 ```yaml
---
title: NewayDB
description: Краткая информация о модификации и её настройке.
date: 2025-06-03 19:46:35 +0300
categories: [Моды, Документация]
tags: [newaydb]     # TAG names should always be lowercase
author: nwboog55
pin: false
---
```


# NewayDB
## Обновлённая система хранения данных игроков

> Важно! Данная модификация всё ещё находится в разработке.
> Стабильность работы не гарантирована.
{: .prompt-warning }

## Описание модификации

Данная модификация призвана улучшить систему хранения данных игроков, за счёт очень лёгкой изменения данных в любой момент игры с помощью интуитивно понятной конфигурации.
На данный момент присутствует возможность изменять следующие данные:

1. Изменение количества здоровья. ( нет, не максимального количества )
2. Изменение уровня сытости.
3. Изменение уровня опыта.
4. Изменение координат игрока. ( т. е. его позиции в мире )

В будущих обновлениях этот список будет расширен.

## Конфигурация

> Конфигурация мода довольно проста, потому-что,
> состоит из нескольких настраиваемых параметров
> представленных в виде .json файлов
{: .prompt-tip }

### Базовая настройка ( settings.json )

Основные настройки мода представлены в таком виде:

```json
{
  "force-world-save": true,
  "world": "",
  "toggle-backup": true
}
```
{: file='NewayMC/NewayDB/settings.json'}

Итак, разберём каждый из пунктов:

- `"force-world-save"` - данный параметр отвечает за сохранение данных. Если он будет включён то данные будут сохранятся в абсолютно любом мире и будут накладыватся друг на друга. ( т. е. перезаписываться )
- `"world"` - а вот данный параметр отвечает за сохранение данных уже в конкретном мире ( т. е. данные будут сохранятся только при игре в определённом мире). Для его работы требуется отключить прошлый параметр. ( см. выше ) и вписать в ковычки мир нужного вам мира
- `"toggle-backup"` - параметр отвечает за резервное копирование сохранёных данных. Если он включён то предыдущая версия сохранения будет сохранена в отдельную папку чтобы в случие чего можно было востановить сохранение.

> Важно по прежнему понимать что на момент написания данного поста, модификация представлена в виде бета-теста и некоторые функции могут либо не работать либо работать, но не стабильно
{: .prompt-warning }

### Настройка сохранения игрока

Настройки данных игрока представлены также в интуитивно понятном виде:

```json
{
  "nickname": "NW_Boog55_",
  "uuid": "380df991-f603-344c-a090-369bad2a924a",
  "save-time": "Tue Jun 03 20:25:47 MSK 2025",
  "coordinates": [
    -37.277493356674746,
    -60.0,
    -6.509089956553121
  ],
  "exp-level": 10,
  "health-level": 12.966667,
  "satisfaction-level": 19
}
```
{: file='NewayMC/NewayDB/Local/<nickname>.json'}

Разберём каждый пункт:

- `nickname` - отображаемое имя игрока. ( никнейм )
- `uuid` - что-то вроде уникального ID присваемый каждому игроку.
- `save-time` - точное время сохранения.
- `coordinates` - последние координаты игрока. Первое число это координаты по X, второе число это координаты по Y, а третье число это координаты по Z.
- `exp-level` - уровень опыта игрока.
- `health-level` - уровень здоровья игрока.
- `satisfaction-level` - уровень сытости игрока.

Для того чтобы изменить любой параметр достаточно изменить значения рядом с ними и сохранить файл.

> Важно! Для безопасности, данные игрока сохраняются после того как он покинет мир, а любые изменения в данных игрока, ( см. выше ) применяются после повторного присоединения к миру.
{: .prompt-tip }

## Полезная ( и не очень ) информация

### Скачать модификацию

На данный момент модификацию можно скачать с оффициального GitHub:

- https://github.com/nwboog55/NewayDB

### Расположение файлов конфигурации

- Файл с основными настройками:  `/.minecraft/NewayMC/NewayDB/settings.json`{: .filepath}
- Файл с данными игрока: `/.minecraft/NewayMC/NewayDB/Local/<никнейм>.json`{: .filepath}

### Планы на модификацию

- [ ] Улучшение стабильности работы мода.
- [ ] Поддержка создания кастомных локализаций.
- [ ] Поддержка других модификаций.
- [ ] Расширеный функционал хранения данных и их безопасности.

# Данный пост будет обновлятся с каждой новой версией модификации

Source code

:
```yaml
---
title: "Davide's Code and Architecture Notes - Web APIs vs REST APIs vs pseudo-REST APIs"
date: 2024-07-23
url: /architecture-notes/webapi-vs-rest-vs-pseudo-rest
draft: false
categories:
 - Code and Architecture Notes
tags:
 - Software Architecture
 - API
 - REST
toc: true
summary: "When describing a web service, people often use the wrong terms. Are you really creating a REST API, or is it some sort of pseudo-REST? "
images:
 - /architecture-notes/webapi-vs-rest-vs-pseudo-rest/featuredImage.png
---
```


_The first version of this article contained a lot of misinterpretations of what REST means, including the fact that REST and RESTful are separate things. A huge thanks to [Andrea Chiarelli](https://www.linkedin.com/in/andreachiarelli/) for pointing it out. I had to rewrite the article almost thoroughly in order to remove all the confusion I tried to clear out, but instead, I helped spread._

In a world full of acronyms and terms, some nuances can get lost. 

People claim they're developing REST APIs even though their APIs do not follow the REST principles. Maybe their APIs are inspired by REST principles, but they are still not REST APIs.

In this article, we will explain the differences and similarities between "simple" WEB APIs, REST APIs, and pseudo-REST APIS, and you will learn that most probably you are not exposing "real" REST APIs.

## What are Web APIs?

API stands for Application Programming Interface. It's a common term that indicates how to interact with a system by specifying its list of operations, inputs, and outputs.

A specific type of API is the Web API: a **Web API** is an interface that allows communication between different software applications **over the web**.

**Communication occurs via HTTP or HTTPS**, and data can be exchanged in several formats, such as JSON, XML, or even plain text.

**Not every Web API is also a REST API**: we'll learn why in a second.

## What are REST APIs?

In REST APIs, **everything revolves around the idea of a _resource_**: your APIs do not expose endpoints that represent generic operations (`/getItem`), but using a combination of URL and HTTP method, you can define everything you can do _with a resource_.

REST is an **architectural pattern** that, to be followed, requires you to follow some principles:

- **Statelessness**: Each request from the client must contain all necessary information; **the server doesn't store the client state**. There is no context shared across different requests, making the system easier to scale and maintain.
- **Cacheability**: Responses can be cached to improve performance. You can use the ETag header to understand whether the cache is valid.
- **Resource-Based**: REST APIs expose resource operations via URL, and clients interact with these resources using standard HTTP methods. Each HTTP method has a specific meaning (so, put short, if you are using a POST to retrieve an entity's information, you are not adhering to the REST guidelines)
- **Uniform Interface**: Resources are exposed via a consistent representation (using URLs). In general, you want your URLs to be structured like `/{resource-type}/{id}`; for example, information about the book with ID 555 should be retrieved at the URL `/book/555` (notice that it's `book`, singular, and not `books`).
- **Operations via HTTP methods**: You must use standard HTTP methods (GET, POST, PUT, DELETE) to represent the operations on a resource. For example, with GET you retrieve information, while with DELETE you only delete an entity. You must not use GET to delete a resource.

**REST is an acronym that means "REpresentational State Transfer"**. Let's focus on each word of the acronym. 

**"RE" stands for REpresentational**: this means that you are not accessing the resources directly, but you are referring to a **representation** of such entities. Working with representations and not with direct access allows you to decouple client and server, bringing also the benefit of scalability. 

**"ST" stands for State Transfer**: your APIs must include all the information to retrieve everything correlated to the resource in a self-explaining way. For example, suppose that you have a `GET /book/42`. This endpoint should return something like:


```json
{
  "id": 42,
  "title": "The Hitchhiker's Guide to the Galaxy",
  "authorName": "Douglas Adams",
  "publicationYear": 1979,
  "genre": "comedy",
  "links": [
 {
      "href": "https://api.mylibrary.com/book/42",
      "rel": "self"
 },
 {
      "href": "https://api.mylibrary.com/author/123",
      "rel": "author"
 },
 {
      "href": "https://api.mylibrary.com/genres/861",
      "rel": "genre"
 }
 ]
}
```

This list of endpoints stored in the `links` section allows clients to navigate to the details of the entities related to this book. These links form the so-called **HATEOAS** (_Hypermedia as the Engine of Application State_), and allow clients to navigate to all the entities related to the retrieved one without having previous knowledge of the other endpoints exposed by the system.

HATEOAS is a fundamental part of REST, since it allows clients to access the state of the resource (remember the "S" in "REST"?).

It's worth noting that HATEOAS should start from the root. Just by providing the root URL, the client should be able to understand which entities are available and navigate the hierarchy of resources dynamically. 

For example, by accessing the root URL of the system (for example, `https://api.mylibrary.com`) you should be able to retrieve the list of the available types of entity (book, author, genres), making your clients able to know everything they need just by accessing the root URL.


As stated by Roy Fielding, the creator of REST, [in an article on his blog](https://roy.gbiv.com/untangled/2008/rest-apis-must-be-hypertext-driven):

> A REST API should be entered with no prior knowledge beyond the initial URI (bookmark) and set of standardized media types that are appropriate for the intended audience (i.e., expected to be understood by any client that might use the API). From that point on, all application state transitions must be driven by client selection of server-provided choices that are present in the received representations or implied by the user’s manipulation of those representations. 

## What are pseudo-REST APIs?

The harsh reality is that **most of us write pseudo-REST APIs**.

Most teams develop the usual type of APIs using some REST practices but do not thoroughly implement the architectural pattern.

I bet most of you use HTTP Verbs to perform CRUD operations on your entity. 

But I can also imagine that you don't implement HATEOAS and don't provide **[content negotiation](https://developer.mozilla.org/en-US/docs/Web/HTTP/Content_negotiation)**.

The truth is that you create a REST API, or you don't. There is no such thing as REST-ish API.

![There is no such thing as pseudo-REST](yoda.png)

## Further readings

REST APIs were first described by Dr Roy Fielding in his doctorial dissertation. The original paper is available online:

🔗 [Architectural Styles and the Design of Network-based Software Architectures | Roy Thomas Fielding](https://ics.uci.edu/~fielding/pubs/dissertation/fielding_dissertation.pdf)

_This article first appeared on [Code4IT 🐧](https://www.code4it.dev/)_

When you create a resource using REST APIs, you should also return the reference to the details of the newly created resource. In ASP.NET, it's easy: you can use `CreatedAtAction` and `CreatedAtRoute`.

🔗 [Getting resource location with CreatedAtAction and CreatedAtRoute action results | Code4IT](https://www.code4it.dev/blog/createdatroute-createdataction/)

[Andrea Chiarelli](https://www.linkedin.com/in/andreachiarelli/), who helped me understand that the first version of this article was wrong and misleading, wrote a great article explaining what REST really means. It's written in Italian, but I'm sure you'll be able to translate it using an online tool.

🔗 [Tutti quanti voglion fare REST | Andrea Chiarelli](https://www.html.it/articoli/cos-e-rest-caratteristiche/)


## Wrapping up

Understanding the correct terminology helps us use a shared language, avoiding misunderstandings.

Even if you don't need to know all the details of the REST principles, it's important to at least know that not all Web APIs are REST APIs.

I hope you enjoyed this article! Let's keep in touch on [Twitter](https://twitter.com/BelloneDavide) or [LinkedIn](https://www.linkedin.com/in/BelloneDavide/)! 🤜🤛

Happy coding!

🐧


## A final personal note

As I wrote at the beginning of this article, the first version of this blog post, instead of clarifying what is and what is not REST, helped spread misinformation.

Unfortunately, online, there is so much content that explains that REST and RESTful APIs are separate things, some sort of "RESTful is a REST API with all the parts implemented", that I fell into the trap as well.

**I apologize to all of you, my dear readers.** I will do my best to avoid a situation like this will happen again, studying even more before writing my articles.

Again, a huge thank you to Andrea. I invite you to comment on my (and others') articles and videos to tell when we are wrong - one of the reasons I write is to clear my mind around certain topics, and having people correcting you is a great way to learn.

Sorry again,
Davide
━━━━
> **WORK REQUIRED**
All lines from the beginning of the listing through the one with "## Описание модификации" are to be restated word for word, and only those.

> **EXERCISE ANSWER**
 ```yaml
---
title: NewayDB
description: Краткая информация о модификации и её настройке.
date: 2025-06-03 19:46:35 +0300
categories: [Моды, Документация]
tags: [newaydb]     # TAG names should always be lowercase
author: nwboog55
pin: false
---
```


# NewayDB
## Обновлённая система хранения данных игроков

> Важно! Данная модификация всё ещё находится в разработке.
> Стабильность работы не гарантирована.
{: .prompt-warning }

## Описание модификации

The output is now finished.